• _Exercise objective_
Return every line of the listing, exactly as it reads.

⟨

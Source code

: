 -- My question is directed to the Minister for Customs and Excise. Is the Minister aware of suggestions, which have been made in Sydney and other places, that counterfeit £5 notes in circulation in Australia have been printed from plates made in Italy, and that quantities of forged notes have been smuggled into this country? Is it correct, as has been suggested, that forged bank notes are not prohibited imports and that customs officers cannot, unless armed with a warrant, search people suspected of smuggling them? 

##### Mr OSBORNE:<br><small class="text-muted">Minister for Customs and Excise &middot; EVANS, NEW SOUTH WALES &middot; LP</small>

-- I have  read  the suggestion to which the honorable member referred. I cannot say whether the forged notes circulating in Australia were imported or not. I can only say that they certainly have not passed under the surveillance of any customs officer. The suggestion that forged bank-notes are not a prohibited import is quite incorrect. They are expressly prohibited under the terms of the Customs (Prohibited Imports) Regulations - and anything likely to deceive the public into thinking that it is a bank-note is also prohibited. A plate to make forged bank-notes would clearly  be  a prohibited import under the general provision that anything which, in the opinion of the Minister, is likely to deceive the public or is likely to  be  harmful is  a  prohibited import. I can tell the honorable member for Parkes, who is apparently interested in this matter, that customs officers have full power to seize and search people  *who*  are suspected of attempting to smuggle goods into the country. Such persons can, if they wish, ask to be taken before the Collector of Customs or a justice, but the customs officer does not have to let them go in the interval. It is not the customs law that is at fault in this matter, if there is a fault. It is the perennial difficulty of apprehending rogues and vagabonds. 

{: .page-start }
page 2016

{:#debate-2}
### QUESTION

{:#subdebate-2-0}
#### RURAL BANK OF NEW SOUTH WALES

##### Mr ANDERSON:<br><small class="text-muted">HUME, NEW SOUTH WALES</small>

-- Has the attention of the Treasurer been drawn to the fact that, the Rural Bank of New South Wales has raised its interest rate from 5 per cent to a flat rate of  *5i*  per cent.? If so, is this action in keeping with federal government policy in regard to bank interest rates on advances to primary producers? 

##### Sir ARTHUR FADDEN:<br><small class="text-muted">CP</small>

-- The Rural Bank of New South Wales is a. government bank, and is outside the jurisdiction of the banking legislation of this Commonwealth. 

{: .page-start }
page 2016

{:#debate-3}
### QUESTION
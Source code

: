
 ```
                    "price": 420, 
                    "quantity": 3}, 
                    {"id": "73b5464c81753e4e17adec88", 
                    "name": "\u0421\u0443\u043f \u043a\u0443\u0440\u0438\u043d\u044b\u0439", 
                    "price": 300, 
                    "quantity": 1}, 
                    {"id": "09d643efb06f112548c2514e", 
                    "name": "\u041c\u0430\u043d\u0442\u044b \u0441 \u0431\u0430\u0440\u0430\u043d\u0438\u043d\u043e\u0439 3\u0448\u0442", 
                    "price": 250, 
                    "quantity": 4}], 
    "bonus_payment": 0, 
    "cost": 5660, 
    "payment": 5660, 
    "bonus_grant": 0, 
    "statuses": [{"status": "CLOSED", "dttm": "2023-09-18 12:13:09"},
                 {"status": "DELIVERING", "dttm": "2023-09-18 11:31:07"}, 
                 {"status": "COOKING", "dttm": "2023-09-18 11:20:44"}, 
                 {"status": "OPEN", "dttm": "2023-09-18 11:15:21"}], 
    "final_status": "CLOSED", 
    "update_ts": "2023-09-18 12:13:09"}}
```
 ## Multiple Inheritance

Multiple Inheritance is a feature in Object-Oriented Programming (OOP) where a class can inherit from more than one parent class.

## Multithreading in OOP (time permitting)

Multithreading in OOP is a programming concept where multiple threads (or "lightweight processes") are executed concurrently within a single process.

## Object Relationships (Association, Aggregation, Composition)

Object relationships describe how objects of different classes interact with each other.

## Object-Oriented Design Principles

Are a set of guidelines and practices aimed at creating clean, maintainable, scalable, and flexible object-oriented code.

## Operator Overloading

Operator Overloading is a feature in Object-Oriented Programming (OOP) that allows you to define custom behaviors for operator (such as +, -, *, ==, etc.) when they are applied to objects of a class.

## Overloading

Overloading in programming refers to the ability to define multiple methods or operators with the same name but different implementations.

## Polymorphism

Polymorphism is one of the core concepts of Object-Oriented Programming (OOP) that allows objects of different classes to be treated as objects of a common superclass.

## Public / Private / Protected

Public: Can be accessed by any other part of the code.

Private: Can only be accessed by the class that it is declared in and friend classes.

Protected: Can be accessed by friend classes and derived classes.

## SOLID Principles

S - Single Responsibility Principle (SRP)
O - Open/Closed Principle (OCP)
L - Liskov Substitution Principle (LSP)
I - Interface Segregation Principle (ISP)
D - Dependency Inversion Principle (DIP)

⟩

• _Solution to this exercise_
Source code

: -- My question is directed to the Minister for Customs and Excise. Is the Minister aware of suggestions, which have been made in Sydney and other places, that counterfeit £5 notes in circulation in Australia have been printed from plates made in Italy, and that quantities of forged notes have been smuggled into this country? Is it correct, as has been suggested, that forged bank notes are not prohibited imports and that customs officers cannot, unless armed with a warrant, search people suspected of smuggling them? 

##### Mr OSBORNE:<br><small class="text-muted">Minister for Customs and Excise &middot; EVANS, NEW SOUTH WALES &middot; LP</small>

-- I have  read  the suggestion to which the honorable member referred. I cannot say whether the forged notes circulating in Australia were imported or not. I can only say that they certainly have not passed under the surveillance of any customs officer. The suggestion that forged bank-notes are not a prohibited import is quite incorrect. They are expressly prohibited under the terms of the Customs (Prohibited Imports) Regulations - and anything likely to deceive the public into thinking that it is a bank-note is also prohibited. A plate to make forged bank-notes would clearly  be  a prohibited import under the general provision that anything which, in the opinion of the Minister, is likely to deceive the public or is likely to  be  harmful is  a  prohibited import. I can tell the honorable member for Parkes, who is apparently interested in this matter, that customs officers have full power to seize and search people  *who*  are suspected of attempting to smuggle goods into the country. Such persons can, if they wish, ask to be taken before the Collector of Customs or a justice, but the customs officer does not have to let them go in the interval. It is not the customs law that is at fault in this matter, if there is a fault. It is the perennial difficulty of apprehending rogues and vagabonds. 

{: .page-start }
page 2016

{:#debate-2}
### QUESTION

{:#subdebate-2-0}
#### RURAL BANK OF NEW SOUTH WALES

##### Mr ANDERSON:<br><small class="text-muted">HUME, NEW SOUTH WALES</small>

-- Has the attention of the Treasurer been drawn to the fact that, the Rural Bank of New South Wales has raised its interest rate from 5 per cent to a flat rate of  *5i*  per cent.? If so, is this action in keeping with federal government policy in regard to bank interest rates on advances to primary producers? 

##### Sir ARTHUR FADDEN:<br><small class="text-muted">CP</small>

-- The Rural Bank of New South Wales is a. government bank, and is outside the jurisdiction of the banking legislation of this Commonwealth. 

{: .page-start }
page 2016

{:#debate-3}
### QUESTION
Source code

:
 ```
                    "price": 420, 
                    "quantity": 3}, 
                    {"id": "73b5464c81753e4e17adec88", 
                    "name": "\u0421\u0443\u043f \u043a\u0443\u0440\u0438\u043d\u044b\u0439", 
                    "price": 300, 
                    "quantity": 1}, 
                    {"id": "09d643efb06f112548c2514e", 
                    "name": "\u041c\u0430\u043d\u0442\u044b \u0441 \u0431\u0430\u0440\u0430\u043d\u0438\u043d\u043e\u0439 3\u0448\u0442", 
                    "price": 250, 
                    "quantity": 4}], 
    "bonus_payment": 0, 
    "cost": 5660, 
    "payment": 5660, 
    "bonus_grant": 0, 
    "statuses": [{"status": "CLOSED", "dttm": "2023-09-18 12:13:09"},
                 {"status": "DELIVERING", "dttm": "2023-09-18 11:31:07"}, 
                 {"status": "COOKING", "dttm": "2023-09-18 11:20:44"}, 
                 {"status": "OPEN", "dttm": "2023-09-18 11:15:21"}], 
    "final_status": "CLOSED", 
    "update_ts": "2023-09-18 12:13:09"}}
```
 ## Multiple Inheritance

Multiple Inheritance is a feature in Object-Oriented Programming (OOP) where a class can inherit from more than one parent class.

## Multithreading in OOP (time permitting)

Multithreading in OOP is a programming concept where multiple threads (or "lightweight processes") are executed concurrently within a single process.

## Object Relationships (Association, Aggregation, Composition)

Object relationships describe how objects of different classes interact with each other.

## Object-Oriented Design Principles

Are a set of guidelines and practices aimed at creating clean, maintainable, scalable, and flexible object-oriented code.

## Operator Overloading

Operator Overloading is a feature in Object-Oriented Programming (OOP) that allows you to define custom behaviors for operator (such as +, -, *, ==, etc.) when they are applied to objects of a class.

## Overloading

Overloading in programming refers to the ability to define multiple methods or operators with the same name but different implementations.

## Polymorphism

Polymorphism is one of the core concepts of Object-Oriented Programming (OOP) that allows objects of different classes to be treated as objects of a common superclass.

## Public / Private / Protected

Public: Can be accessed by any other part of the code.

Private: Can only be accessed by the class that it is declared in and friend classes.

Protected: Can be accessed by friend classes and derived classes.

## SOLID Principles

S - Single Responsibility Principle (SRP)
O - Open/Closed Principle (OCP)
L - Liskov Substitution Principle (LSP)
I - Interface Segregation Principle (ISP)
D - Dependency Inversion Principle (DIP)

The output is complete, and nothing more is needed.